#### [AIM OF THE TASK]
Reproduce the records that follow exactly; any picture among them stays out.

#### [DATA PROVIDED]
════════

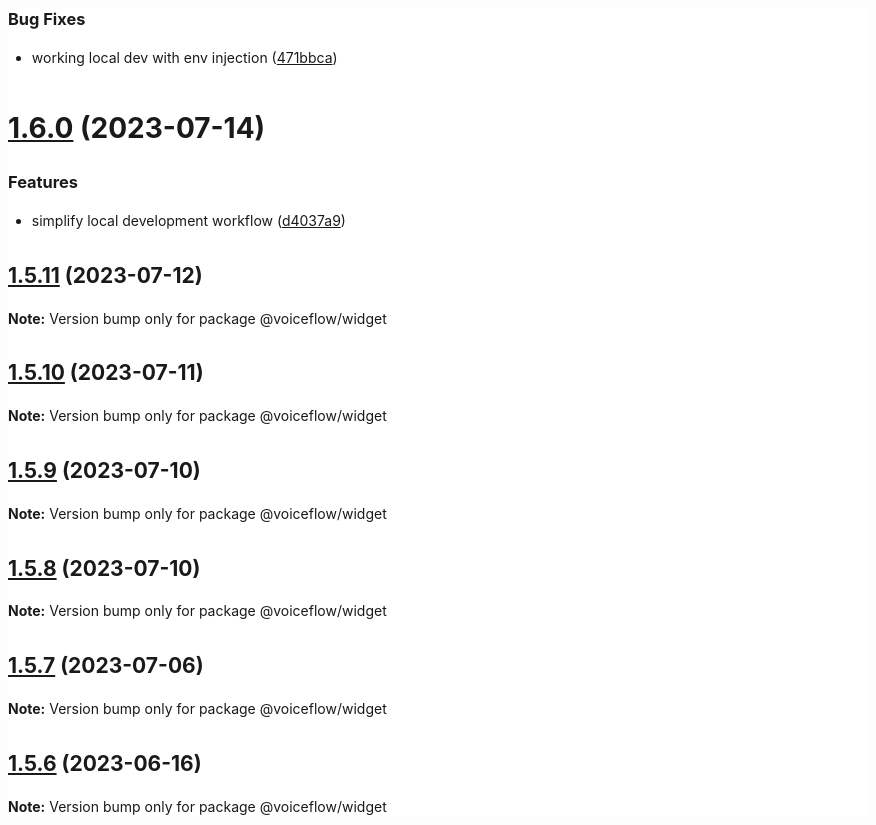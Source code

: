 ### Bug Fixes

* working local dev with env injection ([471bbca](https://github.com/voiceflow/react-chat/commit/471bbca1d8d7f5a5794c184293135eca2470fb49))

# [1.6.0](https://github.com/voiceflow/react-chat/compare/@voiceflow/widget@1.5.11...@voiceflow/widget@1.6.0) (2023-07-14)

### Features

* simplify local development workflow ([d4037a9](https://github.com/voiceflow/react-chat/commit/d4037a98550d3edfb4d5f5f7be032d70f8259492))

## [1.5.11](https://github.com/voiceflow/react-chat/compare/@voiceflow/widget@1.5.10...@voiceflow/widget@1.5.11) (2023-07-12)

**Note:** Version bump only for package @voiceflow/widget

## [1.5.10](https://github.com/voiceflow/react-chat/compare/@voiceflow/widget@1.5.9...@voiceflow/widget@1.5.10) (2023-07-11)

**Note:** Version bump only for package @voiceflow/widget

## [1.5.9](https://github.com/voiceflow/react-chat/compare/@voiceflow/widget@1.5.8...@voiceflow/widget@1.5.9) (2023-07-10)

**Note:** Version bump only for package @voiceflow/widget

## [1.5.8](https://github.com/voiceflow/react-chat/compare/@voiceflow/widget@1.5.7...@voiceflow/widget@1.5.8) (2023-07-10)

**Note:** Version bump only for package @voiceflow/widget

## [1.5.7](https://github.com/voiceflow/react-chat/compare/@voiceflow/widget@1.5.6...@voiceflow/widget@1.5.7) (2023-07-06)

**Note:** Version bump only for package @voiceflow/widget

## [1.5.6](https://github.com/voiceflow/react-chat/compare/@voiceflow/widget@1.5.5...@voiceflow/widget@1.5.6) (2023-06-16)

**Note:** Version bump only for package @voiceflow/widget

════════

#### [RESULT]
Source code

: ### Bug Fixes

* working local dev with env injection ([471bbca](https://github.com/voiceflow/react-chat/commit/471bbca1d8d7f5a5794c184293135eca2470fb49))

# [1.6.0](https://github.com/voiceflow/react-chat/compare/@voiceflow/widget@1.5.11...@voiceflow/widget@1.6.0) (2023-07-14)

### Features

* simplify local development workflow ([d4037a9](https://github.com/voiceflow/react-chat/commit/d4037a98550d3edfb4d5f5f7be032d70f8259492))

## [1.5.11](https://github.com/voiceflow/react-chat/compare/@voiceflow/widget@1.5.10...@voiceflow/widget@1.5.11) (2023-07-12)

**Note:** Version bump only for package @voiceflow/widget

## [1.5.10](https://github.com/voiceflow/react-chat/compare/@voiceflow/widget@1.5.9...@voiceflow/widget@1.5.10) (2023-07-11)

**Note:** Version bump only for package @voiceflow/widget

## [1.5.9](https://github.com/voiceflow/react-chat/compare/@voiceflow/widget@1.5.8...@voiceflow/widget@1.5.9) (2023-07-10)

**Note:** Version bump only for package @voiceflow/widget

## [1.5.8](https://github.com/voiceflow/react-chat/compare/@voiceflow/widget@1.5.7...@voiceflow/widget@1.5.8) (2023-07-10)

**Note:** Version bump only for package @voiceflow/widget

## [1.5.7](https://github.com/voiceflow/react-chat/compare/@voiceflow/widget@1.5.6...@voiceflow/widget@1.5.7) (2023-07-06)

**Note:** Version bump only for package @voiceflow/widget

## [1.5.6](https://github.com/voiceflow/react-chat/compare/@voiceflow/widget@1.5.5...@voiceflow/widget@1.5.6) (2023-06-16)

**Note:** Version bump only for package @voiceflow/widget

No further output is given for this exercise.